> **What is required**:
The entries below hold a line with "C 36 vines." and a line with "started block B". Return those lines and all that lie between them, exactly and only.

┌─ Data records

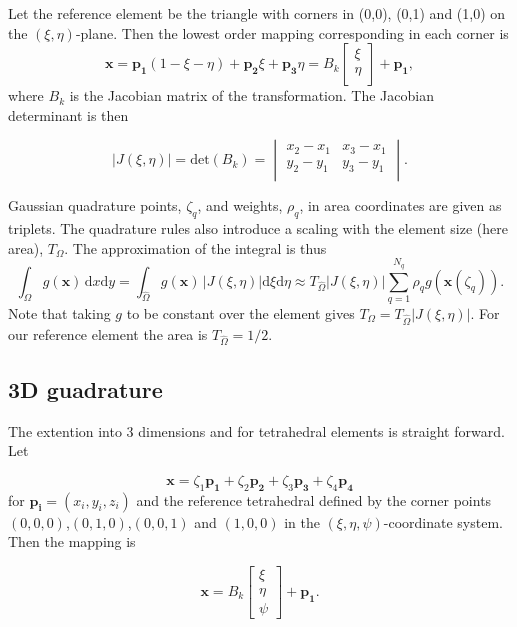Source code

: \documentclass[paper=a4, fontsize=11pt]{scrartcl} %
\begin{document}
Let the reference element be the triangle with corners in (0,0), (0,1) and (1,0) on the $(\xi,\eta)$-plane. Then the lowest order mapping corresponding in each corner is
\[ \mathbf{x}= \mathbf{p_1}(1-\xi-\eta) +\mathbf{p_2}\xi +\mathbf{p_3}\eta = B_k\left[ \begin{array}{c} \xi\\ \eta\\ \end{array} \right] + \mathbf{p_1},
\]
where $B_k$ is the Jacobian matrix of the transformation. The Jacobian determinant is then

\begin{equation}
|J(\xi,\eta)| = \mathrm{det}(B_k) = \begin{vmatrix}
  x_2-x_1 & x_3-x_1 \\
  y_2-y_1 & y_3-y_1 \\
\end{vmatrix}.
  \label{eq:jacobian2d}
\end{equation}

Gaussian quadrature points, $\zeta_q$, and weights, $\rho_q$, in area coordinates are given as triplets. The quadrature rules also introduce a scaling with the element size (here area), $T_\Omega$. The approximation of the integral is thus
\[ \int_{\Omega} \! g(\mathbf{x}) \, \mathrm{d}x\mathrm{d}y = \int_{\hat{\Omega}} \! g(\mathbf{x}) \, |J(\xi,\eta)| \mathrm{d}\xi \mathrm{d}\eta \approx T_{\hat{\Omega}} |J(\xi,\eta)| \sum_{q=1}^{N_q} \rho_{q}g(\mathbf{x}(\zeta_q)).
\]
Note that taking $g$ to be constant over the element gives $T_{\Omega}=T_{\hat{\Omega}} |J(\xi,\eta)|$. For our reference element the area is $T_{\hat{\Omega}}=1/2$.

\subsection{3D guadrature}
The extention into 3 dimensions and for tetrahedral elements is straight forward. Let

\[ \mathbf{x} = \zeta_1\mathbf{p_1} +\zeta_2\mathbf{p_2} +\zeta_3\mathbf{p_3} + \zeta_4\mathbf{p_4} 
\]
for $\mathbf{p_i} =(x_i,y_i,z_i)$ and the reference tetrahedral defined by the corner points $(0,0,0)$,$(0,1,0)$,$(0,0,1)$ and $(1,0,0)$ in the $(\xi,\eta,\psi)$-coordinate system. Then the mapping is

\[ \mathbf{x}= B_k\left[ \begin{array}{c} \xi\\ \eta\\ \psi \end{array} \right] + \mathbf{p_1}.
\]
\end{document}
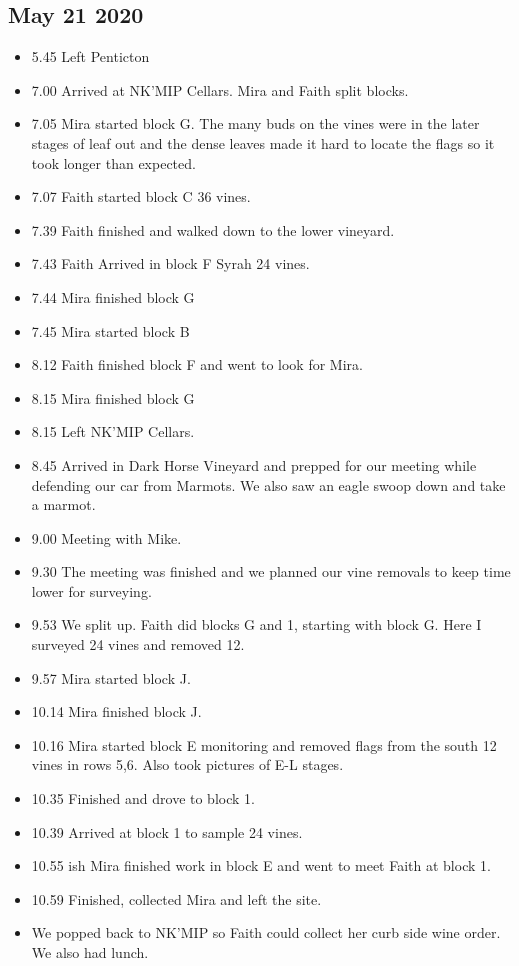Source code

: \documentclass[11pt,letter]{article}
\newenvironment{smitemize}{
\begin{itemize}
  \setlength{\itemsep}{0pt}
  \setlength{\parskip}{0.8pt}
  \setlength{\parsep}{0pt}}
{\end{itemize}
}
\begin{document}
\subsection {May 21 2020}
\begin{smitemize}
\item 5.45 Left Penticton 
\item 7.00 Arrived at NK'MIP Cellars. Mira and Faith split blocks.
\item 7.05 Mira started block G. The many buds on the vines were in the later stages of leaf out and the dense leaves made it hard to locate the flags so it took longer than expected.
\item 7.07 Faith started block C 36 vines.
\item 7.39 Faith finished and walked down to the lower vineyard. 
\item 7.43 Faith Arrived in block F Syrah 24 vines. 
\item 7.44 Mira finished block G
\item 7.45 Mira started block B
\item 8.12 Faith finished block F and went to look for Mira.
\item 8.15 Mira finished block G
\item 8.15 Left NK'MIP Cellars.
\item 8.45 Arrived in Dark Horse Vineyard and prepped for our meeting while defending our car from Marmots. We also saw an eagle swoop down and take a marmot.
\item 9.00 Meeting with Mike. 
\item 9.30 The meeting was finished and we planned our vine removals to keep time lower for surveying.
\item 9.53 We split up. Faith did blocks G and 1, starting with block G. Here I surveyed 24 vines and removed 12.  
\item 9.57 Mira started block J.
\item 10.14 Mira finished block J.
\item 10.16 Mira started block E monitoring and removed flags from the south 12 vines in rows 5,6. Also took pictures of E-L stages.
\item 10.35 Finished and drove to block 1.
\item 10.39 Arrived at block 1 to sample 24 vines.
\item 10.55 ish Mira finished work in block E and went to meet Faith at block 1.
\item 10.59 Finished, collected Mira and left the site.
\item We popped back to NK'MIP so Faith could collect her curb side wine order. We also had lunch. 

\end{smitemize}
\end{document}
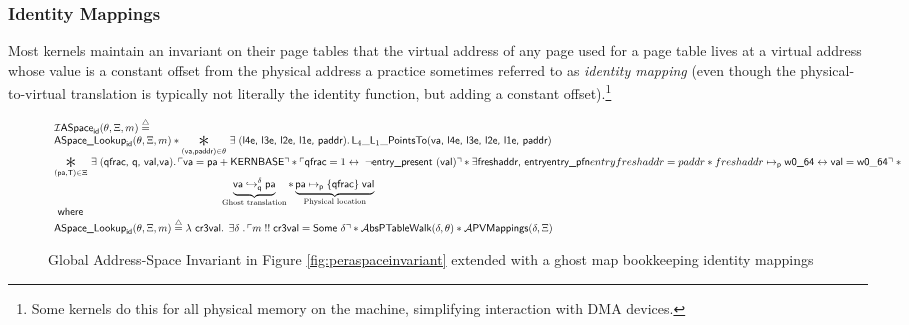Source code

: \subsubsection{Identity Mappings}
\label{subsec:identitymappings}
Most kernels maintain an invariant on their page tables that the virtual address of any page used for a page table lives at a virtual address
whose value is a constant offset from the physical address a practice sometimes referred to as \emph{identity mapping} (even though the physical-to-virtual translation
is typically not literally the identity function, but adding a constant offset).\footnote{Some kernels do this for all physical memory on the machine, simplifying interaction
with DMA devices.}
\begin{figure*}
\footnotesize
{}
\[
\begin{array}{l}
  \mathcal{I}\textsf{ASpace}_{\textsf{id}}(\ptablestore,\Xi,m)\stackrel{\triangle}{=}\\ \textsf{ASpace\_Lookup}_{\textsf{id}}(\ptablestore,\Xi,m) \ast 
  \bigast{(\vaddr, \textsf{paddr})\in \ptablestore}{\exists\;(\textsf{l4e, l3e, l2e, l1e, paddr})\ldotp \textsf{L}_{4}\_\textsf{L}_{1}\_\textsf{PointsTo}(\vaddr\textsf{, l4e, l3e, l2e, l1e, paddr})} \\
  \bigast{(\paddr,\mathsf{T}) \in \Xi}{\exists\; (\textsf{qfrac, q, val,}\vaddr) \ldotp \ulcorner \vaddr = \paddr + \textsf{KERNBASE} \urcorner \ast \ulcorner \textsf{qfrac} = 1 \leftrightarrow \; \lnot\textsf{entry\_present }(\vale) \urcorner \ast
   \exists \textsf{freshaddr, entry} \textsf{entry\_pfn} entry freshaddr = paddr \ast freshaddr \mapsto_{\textsf{p}} \textsf{w0\_64}  \leftrightarrow \mathsf{val} = \mathsf{w0\_64}\urcorner \; \ast\\
   \qquad\qquad\qquad\qquad\qquad\qquad\qquad\qquad   \underbrace{\fracghostmaptoken{\delta}{\vaddr}{\paddr}{\qfrac} }_\text{Ghost translation} \ast 
\underbrace{\paddr \mapsto_{\mathsf{p}}\{\textsf{qfrac}\}\; \vale}_\text{Physical location}}\\
  \textsf{ where } \\
   \textsf{ASpace\_Lookup}_{\textsf{id}}(\ptablestore,\Xi,m) \stackrel{\triangle}{=} \lambda\textsf{ cr3val} \ldotp \; \exists \gammaPred \; \ldotp \ulcorner m \; !!\; \textsf{cr3val} = \textsf{Some } \gammaPred \urcorner \ast
   \ptableabswalk{\delta,\ptablestore} \ast \pvmapping{\delta,\Xi}
  
\end{array}
\]
\vspace{-1em}
\caption{Global Address-Space Invariant in Figure \ref{fig:peraspaceinvariant} extended with a ghost map bookkeeping identity mappings }
  \label{fig:peraspaceinvariant_with_p2v_extension}
\end{figure*}

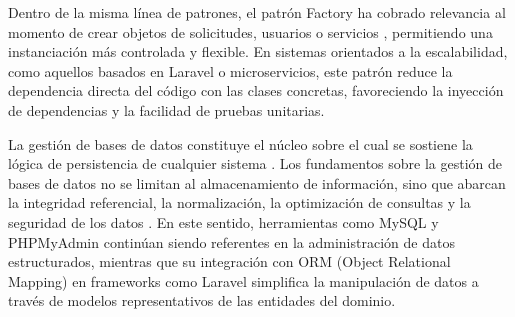 Dentro de la misma línea de patrones, el patrón Factory ha cobrado relevancia al momento de crear objetos de solicitudes, usuarios o servicios \cite{factory2018implementation}, permitiendo una instanciación más controlada y flexible. En sistemas orientados a la escalabilidad, como aquellos basados en Laravel o microservicios, este patrón reduce la dependencia directa del código con las clases concretas, favoreciendo la inyección de dependencias y la facilidad de pruebas unitarias.

La gestión de bases de datos constituye el núcleo sobre el cual se sostiene la lógica de persistencia de cualquier sistema \cite{mysql2023handbook}. Los fundamentos sobre la gestión de bases de datos no se limitan al almacenamiento de información, sino que abarcan la integridad referencial, la normalización, la optimización de consultas y la seguridad de los datos \cite{phpmyadmin2021security}. En este sentido, herramientas como MySQL y PHPMyAdmin continúan siendo referentes en la administración de datos estructurados, mientras que su integración con ORM (Object Relational Mapping) en frameworks como Laravel \cite{orm2022comparison} simplifica la manipulación de datos a través de modelos representativos de las entidades del dominio.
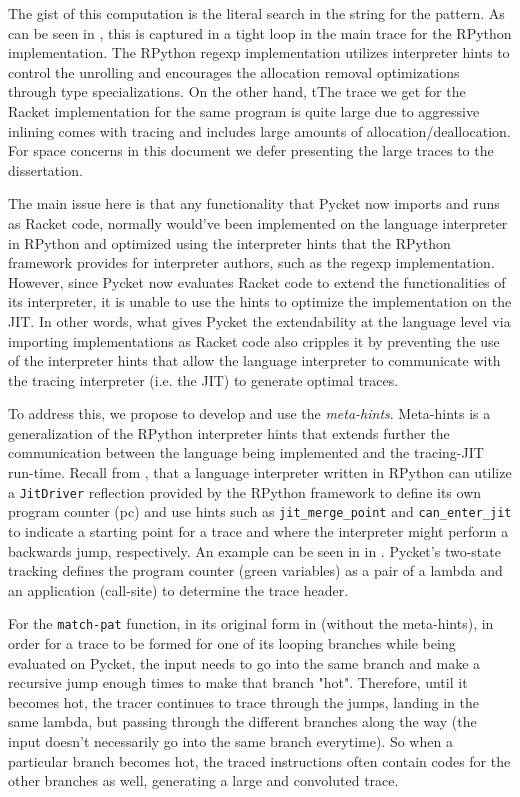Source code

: The gist of this computation is the literal search in the string for
the  pattern. As can be seen in
, this is captured in a tight loop in the
main trace for the RPython implementation. The RPython regexp
implementation utilizes interpreter hints to control the unrolling and
encourages the allocation removal optimizations through type
specializations. On the other hand, tThe trace we get for the Racket
implementation for the same program is quite large due to aggressive
inlining comes with tracing and includes large amounts of
allocation/deallocation. For space concerns in this document we defer
presenting the large traces to the dissertation.

The main issue here is that any functionality that Pycket now imports
and runs as Racket code, normally would've been implemented on the
language interpreter in RPython and optimized using the interpreter
hints that the RPython framework provides for interpreter authors,
such as the regexp implementation. However, since Pycket now evaluates
Racket code to extend the functionalities of its interpreter, it is
unable to use the hints to optimize the implementation on the JIT. In
other words, what gives Pycket the extendability at the language level
via importing implementations as Racket code also cripples it by
preventing the use of the interpreter hints that allow the language
interpreter to communicate with the tracing interpreter (i.e. the JIT)
to generate optimal traces.

To address this, we propose to develop and use the
\emph{meta-hints}. Meta-hints is a generalization of the RPython
interpreter hints that extends further the communication between the
language being implemented and the tracing-JIT run-time. Recall from
, that a language interpreter written in
RPython can utilize a \verb|JitDriver| reflection provided by the
RPython framework to define its own program counter (pc) and use hints
such as \verb|jit_merge_point| and \verb|can_enter_jit| to indicate a
starting point for a trace and where the interpreter might perform a
backwards jump, respectively. An example can be seen in
 in . Pycket's
two-state tracking defines the program counter (green variables) as a
pair of a lambda and an application (call-site) to determine the trace
header.

For the \verb|match-pat| function, in its original form in
 (without the meta-hints), in order for a trace to
be formed for one of its looping branches while being evaluated on
Pycket, the input needs to go into the same branch and make a
recursive jump enough times to make that branch "hot". Therefore,
until it becomes hot, the tracer continues to trace through the jumps,
landing in the same lambda, but passing through the different branches
along the way (the input doesn't necessarily go into the same branch
everytime). So when a particular branch becomes hot, the traced
instructions often contain codes for the other branches as well,
generating a large and convoluted trace.

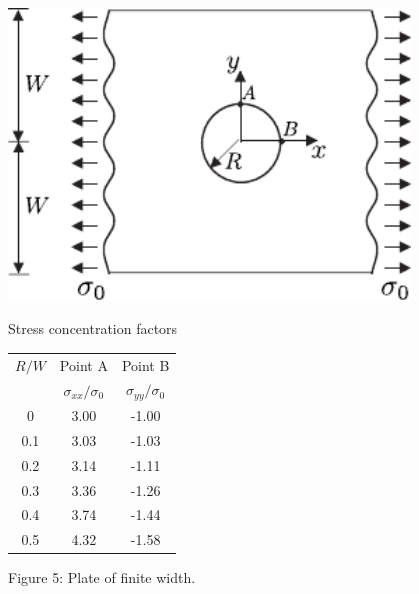 \documentclass[11pt,a4paper]{article}
\begin{document}
\hspace{1cm} \begin{minipage}[]{8cm}
	\includegraphics[width=0.8\textwidth]{figs/finite-plate.pdf} 
	\label{Figure-5}
\end{minipage} \hspace{1cm}
\begin{minipage}[]{6cm} Stress concentration factors\vspace{2mm}
	
	\begin{tabular}{c c c }
		\hline \hline
		$R/W$ & Point A & Point B \\
		& $\sigma_{xx}/\sigma_0$ & $\sigma_{yy}/\sigma_0$\\ \hline
		0 & 3.00 & -1.00 \\
		0.1 & 3.03 & -1.03 \\
		0.2 & 3.14 & -1.11 \\
		0.3 & 3.36 & -1.26 \\
		0.4 & 3.74 & -1.44 \\
		0.5 & 4.32 & -1.58 \\ \hline
	\end{tabular}
\end{minipage}

\centerline{Figure 5: Plate of finite width.}
\end{document}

└─

> **Output below**:
\item 7.07 Faith started block C 36 vines.
\item 7.39 Faith finished and walked down to the lower vineyard. 
\item 7.43 Faith Arrived in block F Syrah 24 vines. 
\item 7.44 Mira finished block G
\item 7.45 Mira started block B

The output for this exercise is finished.